SUPPLIED MATERIAL Start Marker
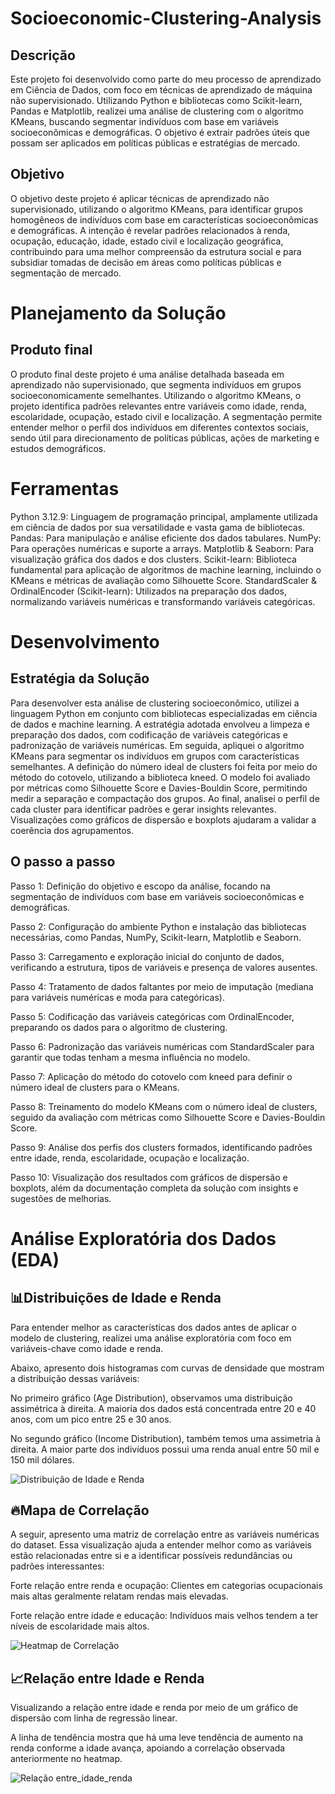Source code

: # Socioeconomic-Clustering-Analysis
## Descrição
Este projeto foi desenvolvido como parte do meu processo de aprendizado em Ciência de Dados, com foco em técnicas de aprendizado de máquina não supervisionado. Utilizando Python e bibliotecas como Scikit-learn, Pandas e Matplotlib, realizei uma análise de clustering com o algoritmo KMeans, buscando segmentar indivíduos com base em variáveis socioeconômicas e demográficas. O objetivo é extrair padrões úteis que possam ser aplicados em políticas públicas e estratégias de mercado.
## Objetivo
O objetivo deste projeto é aplicar técnicas de aprendizado não supervisionado, utilizando o algoritmo KMeans, para identificar grupos homogêneos de indivíduos com base em características socioeconômicas e demográficas. A intenção é revelar padrões relacionados à renda, ocupação, educação, idade, estado civil e localização geográfica, contribuindo para uma melhor compreensão da estrutura social e para subsidiar tomadas de decisão em áreas como políticas públicas e segmentação de mercado.
# Planejamento da Solução
## Produto final
O produto final deste projeto é uma análise detalhada baseada em aprendizado não supervisionado, que segmenta indivíduos em grupos socioeconomicamente semelhantes. Utilizando o algoritmo KMeans, o projeto identifica padrões relevantes entre variáveis como idade, renda, escolaridade, ocupação, estado civil e localização. A segmentação permite entender melhor o perfil dos indivíduos em diferentes contextos sociais, sendo útil para direcionamento de políticas públicas, ações de marketing e estudos demográficos.
# Ferramentas
Python 3.12.9: Linguagem de programação principal, amplamente utilizada em ciência de dados por sua versatilidade e vasta gama de bibliotecas.
Pandas: Para manipulação e análise eficiente dos dados tabulares.
NumPy: Para operações numéricas e suporte a arrays.
Matplotlib & Seaborn: Para visualização gráfica dos dados e dos clusters.
Scikit-learn: Biblioteca fundamental para aplicação de algoritmos de machine learning, incluindo o KMeans e métricas de avaliação como Silhouette Score.
StandardScaler & OrdinalEncoder (Scikit-learn): Utilizados na preparação dos dados, normalizando variáveis numéricas e transformando variáveis categóricas.
# Desenvolvimento
## Estratégia da Solução
Para desenvolver esta análise de clustering socioeconômico, utilizei a linguagem Python em conjunto com bibliotecas especializadas em ciência de dados e machine learning. A estratégia adotada envolveu a limpeza e preparação dos dados, com codificação de variáveis categóricas e padronização de variáveis numéricas. Em seguida, apliquei o algoritmo KMeans para segmentar os indivíduos em grupos com características semelhantes.
A definição do número ideal de clusters foi feita por meio do método do cotovelo, utilizando a biblioteca kneed. O modelo foi avaliado por métricas como Silhouette Score e Davies-Bouldin Score, permitindo medir a separação e compactação dos grupos. Ao final, analisei o perfil de cada cluster para identificar padrões e gerar insights relevantes. Visualizações como gráficos de dispersão e boxplots ajudaram a validar a coerência dos agrupamentos.
## O passo a passo
Passo 1: Definição do objetivo e escopo da análise, focando na segmentação de indivíduos com base em variáveis socioeconômicas e demográficas.

Passo 2: Configuração do ambiente Python e instalação das bibliotecas necessárias, como Pandas, NumPy, Scikit-learn, Matplotlib e Seaborn.

Passo 3: Carregamento e exploração inicial do conjunto de dados, verificando a estrutura, tipos de variáveis e presença de valores ausentes.

Passo 4: Tratamento de dados faltantes por meio de imputação (mediana para variáveis numéricas e moda para categóricas).

Passo 5: Codificação das variáveis categóricas com OrdinalEncoder, preparando os dados para o algoritmo de clustering.

Passo 6: Padronização das variáveis numéricas com StandardScaler para garantir que todas tenham a mesma influência no modelo.

Passo 7: Aplicação do método do cotovelo com kneed para definir o número ideal de clusters para o KMeans.

Passo 8: Treinamento do modelo KMeans com o número ideal de clusters, seguido da avaliação com métricas como Silhouette Score e Davies-Bouldin Score.

Passo 9: Análise dos perfis dos clusters formados, identificando padrões entre idade, renda, escolaridade, ocupação e localização.

Passo 10: Visualização dos resultados com gráficos de dispersão e boxplots, além da documentação completa da solução com insights e sugestões de melhorias.

# Análise Exploratória dos Dados (EDA)

## 📊Distribuições de Idade e Renda
Para entender melhor as características dos dados antes de aplicar o modelo de clustering, realizei uma análise exploratória com foco em variáveis-chave como idade e renda.

Abaixo, apresento dois histogramas com curvas de densidade que mostram a distribuição dessas variáveis:

No primeiro gráfico (Age Distribution), observamos uma distribuição assimétrica à direita. A maioria dos dados está concentrada entre 20 e 40 anos, com um pico entre 25 e 30 anos.

No segundo gráfico (Income Distribution), também temos uma assimetria à direita. A maior parte dos indivíduos possui uma renda anual entre 50 mil e 150 mil dólares.

![Distribuição de Idade e Renda](imgs/distribuicao_idade_renda.png)

## 🔥Mapa de Correlação
A seguir, apresento uma matriz de correlação entre as variáveis numéricas do dataset. Essa visualização ajuda a entender melhor como as variáveis estão relacionadas entre si e a identificar possíveis redundâncias ou padrões interessantes:

Forte relação entre renda e ocupação: Clientes em categorias ocupacionais mais altas geralmente relatam rendas mais elevadas.

Forte relação entre idade e educação: Indivíduos mais velhos tendem a ter níveis de escolaridade mais altos.

![Heatmap de Correlação](imgs/heatmap_correlacao.png)

## 📈Relação entre Idade e Renda

Visualizando a relação entre idade e renda por meio de um gráfico de dispersão com linha de regressão linear.

A linha de tendência mostra que há uma leve tendência de aumento na renda conforme a idade avança, apoiando a correlação observada anteriormente no heatmap.

![Relação entre_idade_renda](imgs/relacao_idade_renda.png)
SUPPLIED MATERIAL End Marker
• YOUR OBJECTIVE: Return each line of the data that contains the string "educação".

• TASK ANSWER:
O objetivo deste projeto é aplicar técnicas de aprendizado não supervisionado, utilizando o algoritmo KMeans, para identificar grupos homogêneos de indivíduos com base em características socioeconômicas e demográficas. A intenção é revelar padrões relacionados à renda, ocupação, educação, idade, estado civil e localização geográfica, contribuindo para uma melhor compreensão da estrutura social e para subsidiar tomadas de decisão em áreas como políticas públicas e segmentação de mercado.
Forte relação entre idade e educação: Indivíduos mais velhos tendem a ter níveis de escolaridade mais altos.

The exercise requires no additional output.